Sitting backstage with his wife, Melva, and half a dozen of the 300-member entourage that followed him from Texas, Lea explained his vision while sipping Perrier with lime. A professional makeup artist removed the foundation that he uses to reduce shine when his sermons are taped or televised as was Thursday’s.

“Our goal is to do spiritual warfare,” he said. “We’re not dealing with bad people. We’re dealing with specific powers.”

A year ago, he said, he had a vision while on an airplane over Los Angeles. “I was looking at a cloud and I saw in my spirit a dark cloud hovering over this region.”

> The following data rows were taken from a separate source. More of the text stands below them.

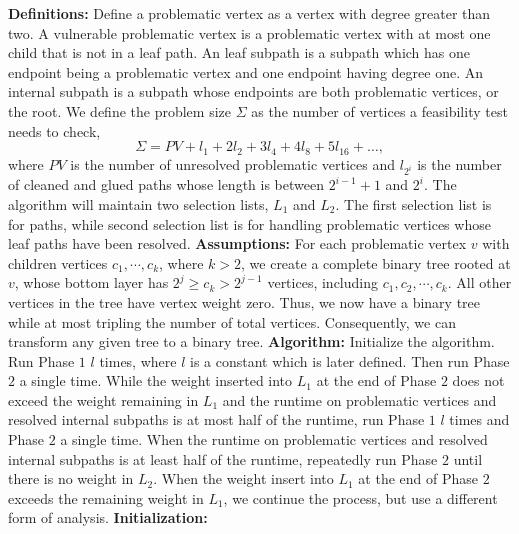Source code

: \documentclass[12pt]{article}
\begin{document}


\begin{spacing}{3}
\noindent\textbf{Definitions:}
Define a problematic vertex as a vertex with degree greater than two. A vulnerable problematic vertex is a problematic vertex with at most one child that is not in a leaf path. An leaf subpath is a subpath which has one endpoint being a problematic vertex and one endpoint having degree one. An internal subpath is a subpath whose endpoints are both problematic vertices, or the root. We define the problem size $\Sigma$ as the number of vertices a feasibility test needs to check,
\[\Sigma=PV+l_1+2l_2+3l_4+4l_8+5l_{16}+\ldots,\]
where $PV$ is the number of unresolved problematic vertices and $l_{2^i}$ is the number of cleaned and glued paths whose length is between $2^{i-1}+1$ and $2^i$. The algorithm will maintain two selection lists, $L_1$ and $L_2$. The first selection list is for paths, while second selection list is for handling problematic vertices whose leaf paths have been resolved.
\vskip 0.2in\noindent
\textbf{Assumptions:}
For each problematic vertex $v$ with children vertices $c_1,\cdots, c_k$, where $k>2$, we create a complete binary tree rooted at $v$, whose bottom layer has $2^j\ge c_k>2^{j-1}$ vertices, including $c_1, c_2,\cdots, c_k$. All other vertices in the tree have vertex weight zero. Thus, we now have a binary tree while at most tripling the number of total vertices. Consequently, we can transform any given tree to a binary tree.
\vskip 0.2in\noindent
\textbf{Algorithm:}
Initialize the algorithm. Run Phase $1$ $l$ times, where $l$ is a constant which is later defined. Then run Phase $2$ a single time. While the weight inserted into $L_1$ at the end of Phase $2$ does not exceed the weight remaining in $L_1$ and the runtime on problematic vertices and resolved internal subpaths is at most half of the runtime, run Phase $1$ $l$ times and Phase $2$ a single time. When the runtime on problematic vertices and resolved internal subpaths is at least half of the runtime, repeatedly run Phase $2$ until there is no weight in $L_2$. When the weight insert into $L_1$ at the end of Phase $2$ exceeds the remaining weight in $L_1$, we continue the process, but use a different form of analysis.
\vskip 0.2in\noindent
\textbf{Initialization:}

\end{spacing}
\end{document}
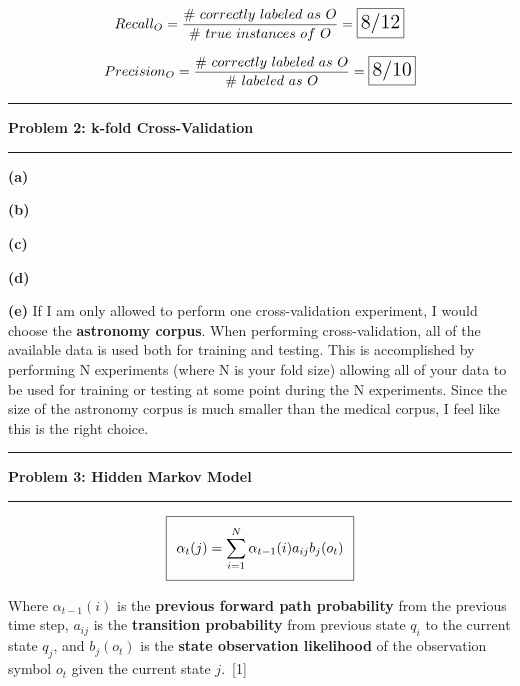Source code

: \documentclass[11pt]{article}
\newcommand\question[2]{\vspace{.25in}\hrule\textbf{#1: #2}\vspace{.5em}\hrule\vspace{.10in}}
\renewcommand\part[1]{\vspace{.10in}\textbf{(#1)}}
\begin{document}
$$Recall_O = \frac{\# \ correctly \ labeled \ as \ O}{\# \ true \ instances \ of \ O} = \framebox[1.2\width]{\Large{8/12}}$$

$$Precision_O = \frac{\# \ correctly \ labeled \ as \ O}{\# \ labeled \ as \ O} = \framebox[1.2\width]{\Large{8/10}}$$

\question{Problem 2}{k-fold Cross-Validation}

\part{a} 

\part{b} 

\part{c} 

\part{d} 

\part{e} If I am only allowed to perform one cross-validation experiment, I would choose the \textbf{astronomy corpus}. When performing cross-validation, all of the available data is used both for training and testing. This is accomplished by performing N experiments (where N is your fold size) allowing all of your data to be used for training or testing at some point during the N experiments. Since the size of the astronomy corpus is much smaller than the medical corpus, I feel like this is the right choice.

\question{Problem 3}{Hidden Markov Model}

\begin{equation}
\setlength\fboxsep{0.25cm}
\setlength\fboxrule{0.4pt}
\boxed{\alpha_t(j) = \sum_{i = 1}^N \alpha_{t-1}(i)a_{ij}b_j(o_t)}
\end{equation}

Where $\alpha_{t-1}(i)$ is the \textbf{previous forward path probability} from the previous time step, $a_{ij}$ is the \textbf{transition probability} from previous state $q_i$ to the current state $q_j$, and $b_j(o_t)$ is the \textbf{state observation likelihood} of the observation symbol $o_t$ given the current state $j$.\ [1]
\end{document}

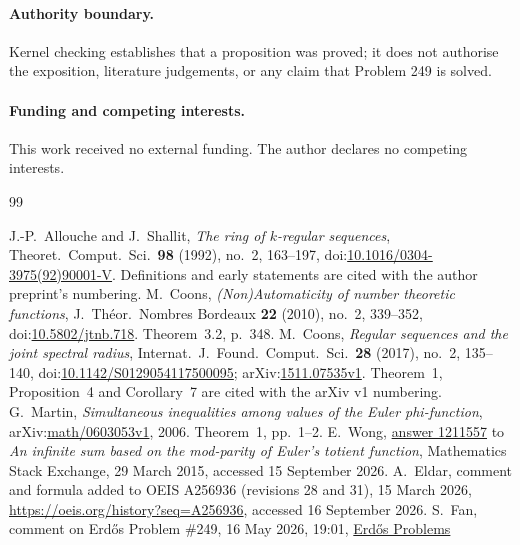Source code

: \paragraph{Authority boundary.} Kernel checking establishes that a proposition
was proved; it does not authorise the exposition, literature judgements, or any
claim that Problem 249 is solved.

\paragraph{Funding and competing interests.} This work received no external
funding. The author declares no competing interests.

\clearpage
\begin{thebibliography}{99}
\small
\raggedright
\setlength{\itemsep}{0pt}
J.-P.~Allouche and J.~Shallit, \emph{The ring of $k$-regular sequences},
Theoret.\ Comput.\ Sci.\ \textbf{98} (1992), no.~2, 163--197,
doi:\href{https://doi.org/10.1016/0304-3975(92)90001-V}{10.1016/0304-3975(92)90001-V}.
Definitions and early statements are cited with the author preprint's numbering.
M.~Coons, \emph{(Non)Automaticity of number theoretic functions},
J.\ Th\'eor.\ Nombres Bordeaux \textbf{22} (2010), no.~2, 339--352,
doi:\href{https://doi.org/10.5802/jtnb.718}{10.5802/jtnb.718}.
Theorem~3.2, p.~348.
M.~Coons, \emph{Regular sequences and the joint spectral radius},
Internat.\ J.\ Found.\ Comput.\ Sci.\ \textbf{28} (2017), no.~2, 135--140,
doi:\href{https://doi.org/10.1142/S0129054117500095}{10.1142/S0129054117500095};
arXiv:\href{https://arxiv.org/abs/1511.07535v1}{1511.07535v1}.
Theorem~1, Proposition~4 and Corollary~7 are cited with the arXiv v1 numbering.
G.~Martin, \emph{Simultaneous inequalities among values of the Euler
phi-function}, arXiv:\href{https://arxiv.org/abs/math/0603053v1}{math/0603053v1}, 2006.
Theorem~1, pp.~1--2.
E.~Wong, \href{https://math.stackexchange.com/a/1211557}{answer 1211557} to
\emph{An infinite sum based on the mod-parity of Euler's totient function},
Mathematics Stack Exchange, 29 March 2015, accessed 15 September 2026.
A.~Eldar, comment and formula added to OEIS A256936 (revisions 28 and 31),
15 March 2026, \url{https://oeis.org/history?seq=A256936},
accessed 16 September 2026.
S.~Fan, comment on Erd\H{o}s Problem \#249, 16 May 2026, 19:01,
\href{https://www.erdosproblems.com/forum/thread/249}{Erd\H{o}s Problems
}
\end{thebibliography}
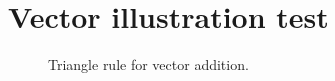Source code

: \documentclass[11pt]{article}
\begin{document}
\section*{Vector illustration test}
\begin{figure}[H]
\centering

\caption{Triangle rule for vector addition.}
\end{figure}
\end{document}

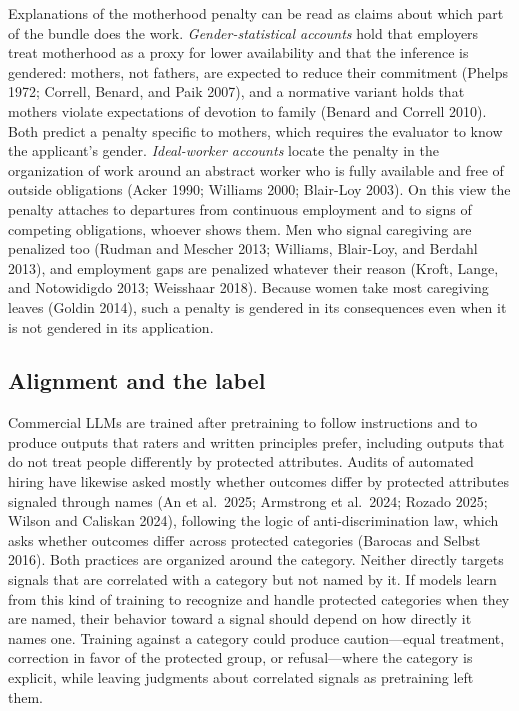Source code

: \documentclass[11pt]{article}
\begin{document}
Explanations of the motherhood penalty can be read as claims about which
part of the bundle does the work. \emph{Gender-statistical accounts}
hold that employers treat motherhood as a proxy for lower availability
and that the inference is gendered: mothers, not fathers, are expected
to reduce their commitment (Phelps 1972; Correll, Benard, and Paik
2007), and a normative variant holds that mothers violate expectations
of devotion to family (Benard and Correll 2010). Both predict a penalty
specific to mothers, which requires the evaluator to know the
applicant's gender. \emph{Ideal-worker accounts} locate the penalty in
the organization of work around an abstract worker who is fully
available and free of outside obligations (Acker 1990; Williams 2000;
Blair-Loy 2003). On this view the penalty attaches to departures from
continuous employment and to signs of competing obligations, whoever
shows them. Men who signal caregiving are penalized too (Rudman and
Mescher 2013; Williams, Blair-Loy, and Berdahl 2013), and employment
gaps are penalized whatever their reason (Kroft, Lange, and Notowidigdo
2013; Weisshaar 2018). Because women take most caregiving leaves (Goldin
2014), such a penalty is gendered in its consequences even when it is
not gendered in its application.

\hypertarget{alignment-and-the-label}{%
\subsection{Alignment and the label}\label{alignment-and-the-label}}

Commercial LLMs are trained after pretraining to follow instructions and
to produce outputs that raters and written principles prefer, including
outputs that do not treat people differently by protected attributes.
Audits of automated hiring have likewise asked mostly whether outcomes
differ by protected attributes signaled through names (An et al.~2025;
Armstrong et al.~2024; Rozado 2025; Wilson and Caliskan 2024), following
the logic of anti-discrimination law, which asks whether outcomes differ
across protected categories (Barocas and Selbst 2016). Both practices
are organized around the category. Neither directly targets signals that
are correlated with a category but not named by it. If models learn from
this kind of training to recognize and handle protected categories when
they are named, their behavior toward a signal should depend on how
directly it names one. Training against a category could produce
caution---equal treatment, correction in favor of the protected group,
or refusal---where the category is explicit, while leaving judgments
about correlated signals as pretraining left them.
\end{document}
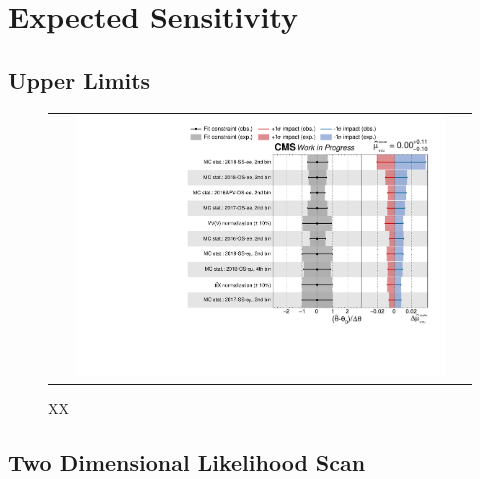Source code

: \chapter{Expected Sensitivity}
\label{chap:Sensitivity}

\section{Upper Limits}

 \begin{figure}[tbh!]
 \begin{center}
 \begin{tabular}{c}
 \includegraphics[width=0.9\textwidth]{figures/Part4/Sensitivity/Impact}
 \end{tabular}
 \caption{XX}
 \label{fig:Impact_2}
 \end{center}
 \end{figure}

\section{Two Dimensional Likelihood Scan}

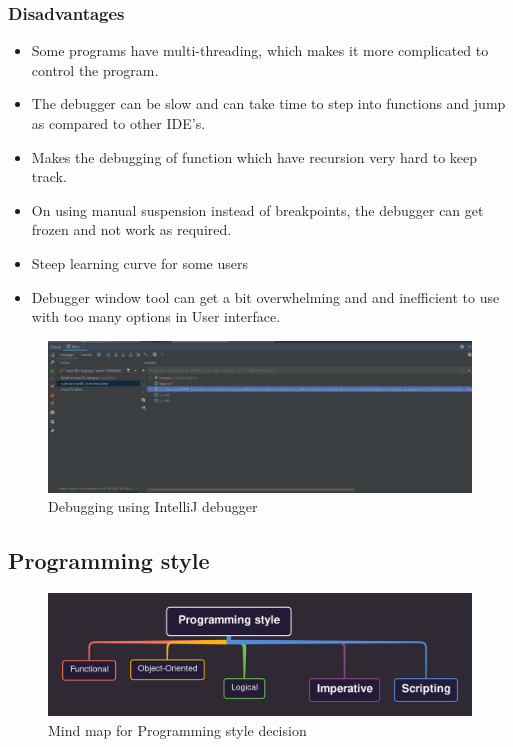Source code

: \documentclass[letterpaper, 11pt]{article}
\begin{document}
    \subsubsection{\textbf{Disadvantages}}
    \begin{itemize}
        \item Some programs have multi-threading, which makes it more complicated to control the program.
        \item The debugger can be slow and can take time to step into functions and jump as compared to other IDE's.
        \item Makes the debugging of function which have recursion very hard to keep track.
        \item On using manual suspension instead of breakpoints, the debugger can get frozen and not work as required.
        \item Steep learning curve for some users
        \item Debugger window tool can get a bit overwhelming and and inefficient to use with too many options in User interface.
    \end{itemize}
    
    \begin{figure}[htb]
        \begin{center}
            \includegraphics[width=18cm]{images/debugg1.PNG}
        \end{center}
        \caption{Debugging using IntelliJ debugger}
        \label{fig:debug1}
    \end{figure}

    \subsection {Programming style}
    \begin{figure}[htb]
        \begin{center}
            \includegraphics[width=18cm]{images/mindmap_program.png}
        \end{center}
        \caption{Mind map for Programming style decision}
        \label{fig:mindmap}
    \end{figure}
    
\end{document}
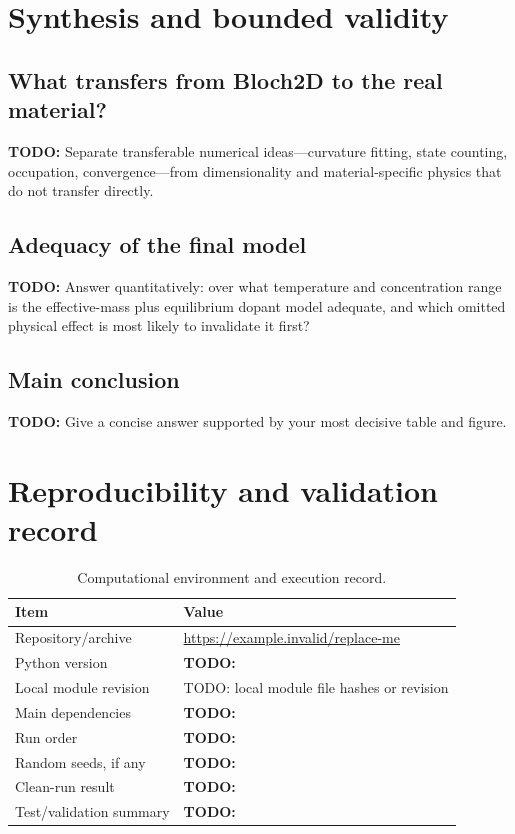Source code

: \documentclass[11pt,a4paper]{article}
\newcommand{\repositoryurl}{https://example.invalid/replace-me}
\newcommand{\localmoduleversion}{TODO: local module file hashes or revision}
\newcommand{\todo}[1]{\textcolor{BrickRed}{\textbf{TODO:} #1}}
\begin{document}
\section{Synthesis and bounded validity}
\label{sec:synthesis}

\subsection{What transfers from Bloch2D to the real material?}

\todo{Separate transferable numerical ideas---curvature fitting, state counting,
occupation, convergence---from dimensionality and material-specific physics
that do not transfer directly.}

\subsection{Adequacy of the final model}

\todo{Answer quantitatively: over what temperature and concentration range is
the effective-mass plus equilibrium dopant model adequate, and which omitted
physical effect is most likely to invalidate it first?}

\subsection{Main conclusion}

\todo{Give a concise answer supported by your most decisive table and figure.}

\section{Reproducibility and validation record}
\label{sec:reproducibility}

\begin{table}[htbp]
  \centering
  \caption{Computational environment and execution record.}
  \label{tab:environment}
  \begin{tabularx}{\textwidth}{@{}p{}X@{}}
    \toprule
    Item & Value \\
    \midrule
    Repository/archive & \url{\repositoryurl} \\
    Python version & \todo{ } \\
    Local module revision & \localmoduleversion \\
    Main dependencies & \todo{ } \\
    Run order & \todo{ } \\
    Random seeds, if any & \todo{ } \\
    Clean-run result & \todo{ } \\
    Test/validation summary & \todo{ } \\
    \bottomrule
  \end{tabularx}
\end{table}
\end{document}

He said God revealed to him the names of four specific spirits ruling the Los Angeles area. They are the spirits of insincere religion, witchcraft (exposed, he said, by Geraldo Rivera in his television programs on Satanism), violence and greed (“That’s the love of money, not money itself,” Melva emphasized.)

He said he believes that the cumulative effects of large numbers of people praying can reduce the numbers of actual murders, drug dealers and the like.

“Telling a kid who’s making $1,000 a week carrying drugs to just say ‘no’ won’t make him do that. When you pray, it will come to pass,” said Jim Jackson, 44, pastor of a 40-member charismatic congregation in Independence, Mo. Jackson drove with his wife and 13-year-old daughter to Anaheim to “come to add their voices to prayer, to dispel the darkness.”